Guide to Hornworts of Oregon: Anthoceros punctatus L.


Hornworts 1b stalked ventral tubers absent > Hornworts 2a spores black > Anthoceros 1b spores smooth on proximal face > Anthoceros punctatus

Anthoceros punctatus L.

Synonym: None

Special status: None

Recognition: Solitary chloroplasts in young epidermal cells characterize the family; black spores and a lamellate thallus with internal mucilage chambers characterize the genus. Examination of spores at high magnification is necessary to confirm species identification: this species has a smoothly foveolate surface filling the proximal faces of the spores contrasting with the strong ornamentation in A. fusiformis. The spines on the spores of A. punctatus are stouter and often appear forked in tangential view, while in A. fusiformis the spines are sharper and more distinct.

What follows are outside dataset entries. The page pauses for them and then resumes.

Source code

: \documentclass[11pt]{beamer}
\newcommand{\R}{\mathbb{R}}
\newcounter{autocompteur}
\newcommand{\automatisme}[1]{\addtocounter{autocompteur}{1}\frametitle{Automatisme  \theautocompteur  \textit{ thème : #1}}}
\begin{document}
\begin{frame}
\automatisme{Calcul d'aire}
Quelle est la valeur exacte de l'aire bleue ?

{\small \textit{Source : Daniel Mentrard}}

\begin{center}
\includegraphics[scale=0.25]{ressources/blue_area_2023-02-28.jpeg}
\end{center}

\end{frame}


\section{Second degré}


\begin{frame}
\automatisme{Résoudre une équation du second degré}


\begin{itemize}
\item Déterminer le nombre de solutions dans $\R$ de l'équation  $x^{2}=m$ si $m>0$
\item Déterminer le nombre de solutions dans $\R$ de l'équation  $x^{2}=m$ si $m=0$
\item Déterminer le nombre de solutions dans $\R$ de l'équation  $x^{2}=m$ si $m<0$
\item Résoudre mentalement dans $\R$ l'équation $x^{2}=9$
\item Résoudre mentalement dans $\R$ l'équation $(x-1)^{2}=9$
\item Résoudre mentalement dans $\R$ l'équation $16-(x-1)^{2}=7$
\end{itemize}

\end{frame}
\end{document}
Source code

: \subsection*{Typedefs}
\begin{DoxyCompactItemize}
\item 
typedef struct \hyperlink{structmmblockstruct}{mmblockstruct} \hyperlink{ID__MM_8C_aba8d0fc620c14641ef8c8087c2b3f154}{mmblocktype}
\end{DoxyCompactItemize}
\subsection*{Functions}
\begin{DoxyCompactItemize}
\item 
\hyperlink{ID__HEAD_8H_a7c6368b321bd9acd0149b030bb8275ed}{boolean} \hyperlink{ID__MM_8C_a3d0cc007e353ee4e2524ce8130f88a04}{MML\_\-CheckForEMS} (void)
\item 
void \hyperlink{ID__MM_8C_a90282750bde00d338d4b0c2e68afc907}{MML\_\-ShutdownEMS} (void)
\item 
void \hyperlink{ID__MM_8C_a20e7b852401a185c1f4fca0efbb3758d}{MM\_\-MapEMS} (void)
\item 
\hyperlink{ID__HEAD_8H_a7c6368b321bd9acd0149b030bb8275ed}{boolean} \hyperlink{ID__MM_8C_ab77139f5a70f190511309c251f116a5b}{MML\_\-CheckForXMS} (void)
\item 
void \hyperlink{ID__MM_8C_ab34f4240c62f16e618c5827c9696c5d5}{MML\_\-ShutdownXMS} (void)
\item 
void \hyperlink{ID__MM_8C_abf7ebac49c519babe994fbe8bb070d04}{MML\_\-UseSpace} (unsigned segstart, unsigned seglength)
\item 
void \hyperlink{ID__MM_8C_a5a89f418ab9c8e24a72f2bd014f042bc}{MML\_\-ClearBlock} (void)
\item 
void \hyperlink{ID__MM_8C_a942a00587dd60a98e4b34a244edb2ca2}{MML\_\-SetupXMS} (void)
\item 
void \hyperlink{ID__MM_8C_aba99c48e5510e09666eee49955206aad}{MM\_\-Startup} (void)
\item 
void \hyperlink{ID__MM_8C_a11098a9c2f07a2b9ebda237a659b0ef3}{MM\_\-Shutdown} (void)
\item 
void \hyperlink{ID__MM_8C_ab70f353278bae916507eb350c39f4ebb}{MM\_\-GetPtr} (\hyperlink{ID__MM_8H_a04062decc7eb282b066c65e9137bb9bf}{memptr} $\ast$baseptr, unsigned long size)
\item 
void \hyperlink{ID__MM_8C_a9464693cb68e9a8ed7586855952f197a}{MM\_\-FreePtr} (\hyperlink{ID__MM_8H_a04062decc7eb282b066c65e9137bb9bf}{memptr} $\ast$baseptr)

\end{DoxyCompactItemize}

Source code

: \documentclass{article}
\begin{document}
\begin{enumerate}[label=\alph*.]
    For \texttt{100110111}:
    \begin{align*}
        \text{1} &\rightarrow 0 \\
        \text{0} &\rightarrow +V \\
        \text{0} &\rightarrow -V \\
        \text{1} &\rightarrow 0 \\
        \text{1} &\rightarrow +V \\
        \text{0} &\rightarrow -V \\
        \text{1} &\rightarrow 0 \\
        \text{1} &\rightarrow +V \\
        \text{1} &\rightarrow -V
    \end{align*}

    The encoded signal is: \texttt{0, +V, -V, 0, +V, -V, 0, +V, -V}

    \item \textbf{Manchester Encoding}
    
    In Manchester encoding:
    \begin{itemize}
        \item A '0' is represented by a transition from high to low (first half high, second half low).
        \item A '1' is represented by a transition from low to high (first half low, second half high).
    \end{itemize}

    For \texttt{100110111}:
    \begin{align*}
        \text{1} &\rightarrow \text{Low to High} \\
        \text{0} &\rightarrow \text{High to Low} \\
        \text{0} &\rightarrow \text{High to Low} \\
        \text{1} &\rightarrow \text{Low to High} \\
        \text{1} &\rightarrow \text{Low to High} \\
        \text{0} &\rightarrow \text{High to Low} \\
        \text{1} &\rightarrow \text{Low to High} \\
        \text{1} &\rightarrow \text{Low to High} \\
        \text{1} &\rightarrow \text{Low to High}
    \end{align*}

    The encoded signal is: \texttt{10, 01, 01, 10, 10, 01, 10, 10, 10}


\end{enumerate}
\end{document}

Distribution: On soil, usually recently disturbed, most often in urban areas. Not common away from towns. Representative specimens: Curry Co.: Harris Beach Wayside, Wagner 1987 (ORE); Lane County, Sutton Beach, Wagner m1758 (DHW).

Comments: I believe that this species is possibly exotic, introduced into the area. It often forms huge colonies on recently prepared landscape beds, these colonies most vigorous in the first year or two and then declining. As often as not, a fresh layer of bark-o-mulch is the cause of a colony's demise.

Doyle has found the closely related Anthoceros agrestis Paton in coastal California. This has antheridia less than 100 μm long compared with longer antheridia in Anthoceros punctatus (Doyle & Stotler 2006). The population from Sutton Beach whose antheridia were examined proved to be ordinary Anthoceros punctatus.

Anthoceros punctatus. Spores, lower two in proximal view, upper four in distal view. Sutton Creek, Lane Co., Oregon. DHW m1758

SEM spore images: distal, proximal and side views. Calif., Humboldt Co., Centerville Road southwest of Ferndale. Doyle 11379 (UC); W.T. Doyle June 2007. Used with permission.